Testing the Copernican Principle via Cosmological Observations
Krzysztof Bolejko, J. Stuart B. Wyithe

TL;DR
This paper evaluates whether current cosmological observations can distinguish between homogeneous dark energy models and inhomogeneous models that violate the Copernican Principle, highlighting the potential of future surveys to resolve this question.
Contribution
It demonstrates that existing data cannot rule out inhomogeneous models violating the Copernican Principle and discusses how upcoming surveys could test this.
Findings
Current observations cannot exclude inhomogeneous anti-Copernican models.
Future baryonic acoustic oscillation surveys will be decisive in testing the Copernican Principle.

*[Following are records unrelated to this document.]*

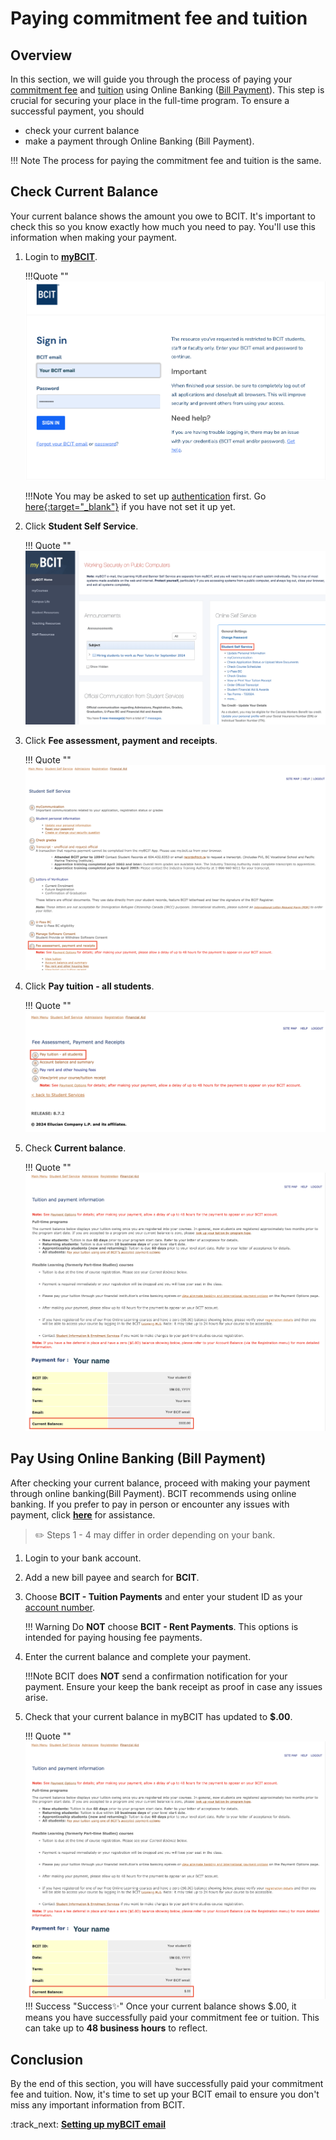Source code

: # **Paying commitment fee and tuition**

## Overview
In this section, we will guide you through the process of paying your [commitment fee](glossary.md\#commitment-fee) and [tuition](glossary.md\#tuition) using Online Banking ([Bill Payment](glossary.md\#bill-payment)). This step is crucial for securing your place in the full-time program. To ensure a successful payment, you should

- check your current balance
- make a payment through Online Banking (Bill Payment).

!!! Note
    The process for paying the commitment fee and tuition is the same.

## Check Current Balance
Your current balance shows the amount you owe to BCIT. It's important to check this so you know exactly how much you need to pay. You'll use this information when making your payment.

1. Login to **<u>[myBCIT](https://my.bcit.ca/)</u>**.

    !!!Quote ""
        ![Image of login page](..\Assets\paying-tuition-image\login.png)

    !!!Note
        You may be asked to set up [authentication](glossary.md\#authentication) first. 
        Go <u>[here](https://kb.bcit.ca/student/setting-up-multi-factor-authentication-3416){:target="_blank"}</u> if you have not set it up yet.

2. Click **Student Self Service**.

    !!! Quote ""
        ![Image of Student Self Service](..\Assets\paying-tuition-image\student-selfservice.png)

3. Click **Fee assessment, payment and receipts**.

    !!! Quote ""
        ![Image of Fee assessment, payment, and receipts](..\Assets\paying-tuition-image\fee-assessment.png)

4. Click **Pay tuition - all students**.

    !!! Quote ""
        ![Image of Pay tuition - all students](..\Assets\paying-tuition-image\pay-tuition.png)

5. Check **Current balance**.
    
    !!! Quote ""
        ![Image of Current balance](..\Assets\paying-tuition-image\current-balance.png)


## Pay Using Online Banking (Bill Payment)
After checking your current balance, proceed with making your payment through online banking(Bill Payment). BCIT recommends using online banking. If you prefer to pay in person or encounter any issues with payment, click **<u>[here](troubleshooting.md)</u>** for assistance.

>✏️ Steps 1 - 4 may differ in order depending on your bank.

1. Login to your bank account.
2. Add a new bill payee and search for **BCIT**.
3. Choose **BCIT - Tuition Payments** and enter your student ID as your [account number](glossary.md\#account-number).

    !!! Warning
        Do **NOT** choose **BCIT - Rent Payments**. This options is intended for paying housing fee payments.

4. Enter the current balance and complete your payment.

    !!!Note
        BCIT does **NOT** send a confirmation notification for your payment. Ensure your keep the bank receipt as proof in case any issues arise. 

5. Check that your current balance in myBCIT has updated to **$.00**.

    !!! Quote ""
        ![Image of Student Self Service](..\Assets\paying-tuition-image\current-balance-after.png)
    !!! Success "Success✨"
        Once your current balance shows $.00, it means you have successfully paid your commitment fee or tuition. This can take up to **48 business hours** to reflect. 
        

## Conclusion
By the end of this section, you will have successfully paid your commitment fee and tuition.
Now, it's time to set up your BCIT email to ensure you don't miss any important information from BCIT.

:track_next: **[Setting up myBCIT email](setting-up-email.md)**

Inhomogeneous models can explain supernova data without dark energy.
Abstract
Observations of distances to Type-Ia supernovae can be explained by cosmological models that include either a gigaparsec-scale void, or a cosmic flow, without the need for Dark Energy. Instead of invoking dark energy, these inhomogeneous models instead violate the Copernican Principle. we show that current cosmological observations (Supernovae, Baryon Acoustic Oscillations and estimates of the Hubble parameters based on the age of the oldest stars) are not able to rule out inhomogeneous anti-Copernican models. The next generation of surveys for baryonic acoustic oscillations will be sufficiently precise to either validate the Copernican Principle or determine the existence of a local Gpc scale inhomogeneity.